Stocks rose sharply Tuesday, boosted by a flurry of purchases on the back of the weaker yen and mounting hopes for monetary easing by the European Central Bank.
The Nikkei 225 average shot up 352.01 points, or 2.07 percent, to end at the day’s high of 17,366.30. On Monday, the key market gauge gained 150.13 points.
The Topix jumped 25.22 points, or 1.84 percent, to 1,397.63 after rising 8.68 points Monday.
Buying outpaced selling from the outset of Tuesday’s trading following an overnight rise in European equities and the yen’s drop against the dollar. The New York market was closed Monday for Martin Luther King Jr. Day.
European stocks enjoyed solid gains amid heightened hopes that the ECB will decide to introduce quantitative easing at its policy-setting meeting Thursday, brokers said.
In the early afternoon, the Nikkei extended gains, encouraged by brisk performances of Asian equities, such as the Shanghai market, and the yen’s further weakening against the dollar, brokers said.
Index futures-led purchases gave an additional boost to stock prices toward the close, brokers said.
Expectations for ECB monetary policy became stronger after French President Francois Hollande said in a speech Monday that the bank will decide to purchase government bonds at the upcoming meeting, according to brokers.
Analysts warned, however, that Tokyo stocks may be hit by selling even if the ECB decides to take easing steps as investors are expected to consider there will be no positive incentives for the stock market for the time being.
“Selling on a rally is likely to weigh on (the Nikkei average) at levels around 17,800,” said Masayuki Otani, chief market analyst at Securities Japan Inc. “The ongoing correction will finish if the Nikkei surpasses the level.”
Many brokers said market participants still need to confirm earnings reports from key Japanese companies and the results of the Greek general election Sunday.
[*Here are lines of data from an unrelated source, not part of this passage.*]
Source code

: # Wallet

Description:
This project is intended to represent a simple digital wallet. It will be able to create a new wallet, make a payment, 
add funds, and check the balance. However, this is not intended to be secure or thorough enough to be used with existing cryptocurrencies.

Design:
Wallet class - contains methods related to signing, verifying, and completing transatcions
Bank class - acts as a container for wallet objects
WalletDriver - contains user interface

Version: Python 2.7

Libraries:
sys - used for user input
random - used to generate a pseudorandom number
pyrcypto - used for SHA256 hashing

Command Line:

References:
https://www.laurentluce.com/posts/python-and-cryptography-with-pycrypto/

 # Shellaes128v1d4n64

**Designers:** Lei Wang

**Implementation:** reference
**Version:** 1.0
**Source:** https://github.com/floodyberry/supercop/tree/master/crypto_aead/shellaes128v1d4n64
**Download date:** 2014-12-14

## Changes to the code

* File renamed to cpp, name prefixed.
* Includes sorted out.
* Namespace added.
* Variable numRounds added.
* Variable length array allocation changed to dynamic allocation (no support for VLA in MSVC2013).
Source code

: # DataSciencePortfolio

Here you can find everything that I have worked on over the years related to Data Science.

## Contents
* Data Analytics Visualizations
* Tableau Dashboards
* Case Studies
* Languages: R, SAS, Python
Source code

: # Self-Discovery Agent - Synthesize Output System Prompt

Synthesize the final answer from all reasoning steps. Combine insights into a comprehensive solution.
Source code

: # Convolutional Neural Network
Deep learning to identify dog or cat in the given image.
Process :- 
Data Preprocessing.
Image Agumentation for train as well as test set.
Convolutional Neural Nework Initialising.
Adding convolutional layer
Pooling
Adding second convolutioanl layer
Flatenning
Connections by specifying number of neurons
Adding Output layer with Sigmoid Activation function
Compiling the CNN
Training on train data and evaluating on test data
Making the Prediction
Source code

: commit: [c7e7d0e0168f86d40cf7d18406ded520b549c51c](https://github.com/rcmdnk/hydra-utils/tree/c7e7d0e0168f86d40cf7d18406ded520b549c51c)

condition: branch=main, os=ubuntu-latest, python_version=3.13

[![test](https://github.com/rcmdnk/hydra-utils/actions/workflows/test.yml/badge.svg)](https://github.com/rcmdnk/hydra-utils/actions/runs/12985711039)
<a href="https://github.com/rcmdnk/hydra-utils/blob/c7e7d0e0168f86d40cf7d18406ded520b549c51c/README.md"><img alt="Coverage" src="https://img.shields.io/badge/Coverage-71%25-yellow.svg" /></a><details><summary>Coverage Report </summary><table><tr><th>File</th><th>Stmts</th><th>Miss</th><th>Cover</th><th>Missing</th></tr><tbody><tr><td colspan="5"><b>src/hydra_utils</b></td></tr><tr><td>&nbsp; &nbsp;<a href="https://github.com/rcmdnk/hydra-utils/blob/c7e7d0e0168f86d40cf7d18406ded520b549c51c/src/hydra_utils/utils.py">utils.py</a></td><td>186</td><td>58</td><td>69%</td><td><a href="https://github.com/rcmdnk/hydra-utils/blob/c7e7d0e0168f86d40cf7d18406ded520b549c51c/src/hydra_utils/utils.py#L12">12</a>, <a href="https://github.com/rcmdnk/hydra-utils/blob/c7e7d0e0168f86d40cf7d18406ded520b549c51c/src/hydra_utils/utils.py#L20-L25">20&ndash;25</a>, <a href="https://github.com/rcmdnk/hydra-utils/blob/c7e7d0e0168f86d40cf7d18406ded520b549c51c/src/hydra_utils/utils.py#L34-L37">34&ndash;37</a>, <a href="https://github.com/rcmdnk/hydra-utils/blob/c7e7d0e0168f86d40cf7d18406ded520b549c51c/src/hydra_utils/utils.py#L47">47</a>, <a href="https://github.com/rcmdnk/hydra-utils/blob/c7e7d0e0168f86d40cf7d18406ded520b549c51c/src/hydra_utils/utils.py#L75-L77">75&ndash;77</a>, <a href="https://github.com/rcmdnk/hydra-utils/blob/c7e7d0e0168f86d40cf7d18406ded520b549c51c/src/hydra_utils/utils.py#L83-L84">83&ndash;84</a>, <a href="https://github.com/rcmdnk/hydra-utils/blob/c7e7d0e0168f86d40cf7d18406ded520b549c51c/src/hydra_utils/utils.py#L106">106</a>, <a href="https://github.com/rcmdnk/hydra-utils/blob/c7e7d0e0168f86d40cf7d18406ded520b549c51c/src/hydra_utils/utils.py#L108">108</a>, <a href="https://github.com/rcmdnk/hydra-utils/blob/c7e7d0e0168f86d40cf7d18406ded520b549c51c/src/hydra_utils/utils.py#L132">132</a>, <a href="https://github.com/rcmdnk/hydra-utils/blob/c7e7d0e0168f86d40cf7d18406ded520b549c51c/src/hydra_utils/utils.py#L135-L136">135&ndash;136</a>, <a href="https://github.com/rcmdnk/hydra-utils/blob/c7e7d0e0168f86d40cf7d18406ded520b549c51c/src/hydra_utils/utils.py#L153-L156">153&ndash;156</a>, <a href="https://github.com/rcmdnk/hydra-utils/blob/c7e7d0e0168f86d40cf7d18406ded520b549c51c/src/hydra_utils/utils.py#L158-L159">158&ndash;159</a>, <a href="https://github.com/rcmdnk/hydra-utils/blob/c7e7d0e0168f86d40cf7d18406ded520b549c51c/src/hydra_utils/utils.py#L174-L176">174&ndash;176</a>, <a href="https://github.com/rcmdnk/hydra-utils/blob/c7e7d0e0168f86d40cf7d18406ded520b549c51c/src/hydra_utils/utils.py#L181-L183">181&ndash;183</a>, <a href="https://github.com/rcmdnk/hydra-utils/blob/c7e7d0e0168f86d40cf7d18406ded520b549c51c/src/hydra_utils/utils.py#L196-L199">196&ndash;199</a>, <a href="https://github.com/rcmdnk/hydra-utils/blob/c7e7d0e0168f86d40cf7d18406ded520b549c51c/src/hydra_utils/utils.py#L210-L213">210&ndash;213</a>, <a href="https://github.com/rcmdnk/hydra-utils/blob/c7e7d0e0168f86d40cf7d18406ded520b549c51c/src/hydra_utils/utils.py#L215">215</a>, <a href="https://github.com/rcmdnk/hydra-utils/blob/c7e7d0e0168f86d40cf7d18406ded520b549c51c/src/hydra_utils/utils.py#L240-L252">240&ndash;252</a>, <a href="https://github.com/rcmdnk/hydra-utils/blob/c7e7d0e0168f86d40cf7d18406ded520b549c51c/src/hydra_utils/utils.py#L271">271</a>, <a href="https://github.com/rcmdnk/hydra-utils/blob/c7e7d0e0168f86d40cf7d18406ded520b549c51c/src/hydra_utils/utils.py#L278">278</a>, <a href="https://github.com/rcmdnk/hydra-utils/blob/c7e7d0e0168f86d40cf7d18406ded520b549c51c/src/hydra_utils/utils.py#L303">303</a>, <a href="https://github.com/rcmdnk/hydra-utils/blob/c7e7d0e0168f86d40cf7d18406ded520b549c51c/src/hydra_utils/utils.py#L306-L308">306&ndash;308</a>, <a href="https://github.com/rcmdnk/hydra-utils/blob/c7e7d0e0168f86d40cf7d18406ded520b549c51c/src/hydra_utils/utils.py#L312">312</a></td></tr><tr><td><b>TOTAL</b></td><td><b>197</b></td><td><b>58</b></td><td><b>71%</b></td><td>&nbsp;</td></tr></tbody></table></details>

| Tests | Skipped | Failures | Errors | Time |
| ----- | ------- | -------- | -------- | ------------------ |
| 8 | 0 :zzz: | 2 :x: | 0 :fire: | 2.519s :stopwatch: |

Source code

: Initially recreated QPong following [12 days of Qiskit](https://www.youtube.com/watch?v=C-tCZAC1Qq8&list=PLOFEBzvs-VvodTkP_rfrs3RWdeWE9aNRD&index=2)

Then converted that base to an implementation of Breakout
The earnings reporting season in Japan will get into full swing next week.
The market’s volatility is expected to be high, with the Nikkei moving between 16,600 and 17,800, Otani said.
Rising issues far outnumbered falling ones 1,657 to 158 in the first section, while 45 issues were unchanged.
Volume increased to 2.13 billion shares from 2.04 billion Monday.
Oriental Land climbed sharply on hopes for increasing demand from foreign tourists after the Japan National Tourism Organization said Tuesday that the number of foreign visitors to Japan hit a record high in 2014.
The weaker yen boosted export-oriented names. Among them were automakers Toyota, Honda and Mazda, as well as technology giants Panasonic, Hitachi and Sony.
Robot-maker Fanuc surged 3.7 percent after Citigroup Global Markets Japan revised up its investment rating on the company, brokers said.
On the other hand, trading house Itochu tumbled over 2 percent, apparently hit by profit-taking following the recent gains.
Also on the minus side were electronics-maker Sharp, Skymark Airlines and Hokkaido Electric Power.
In index futures trading on the Osaka Exchange, the key March contract on the Nikkei average climbed 350 points to end at 17,390.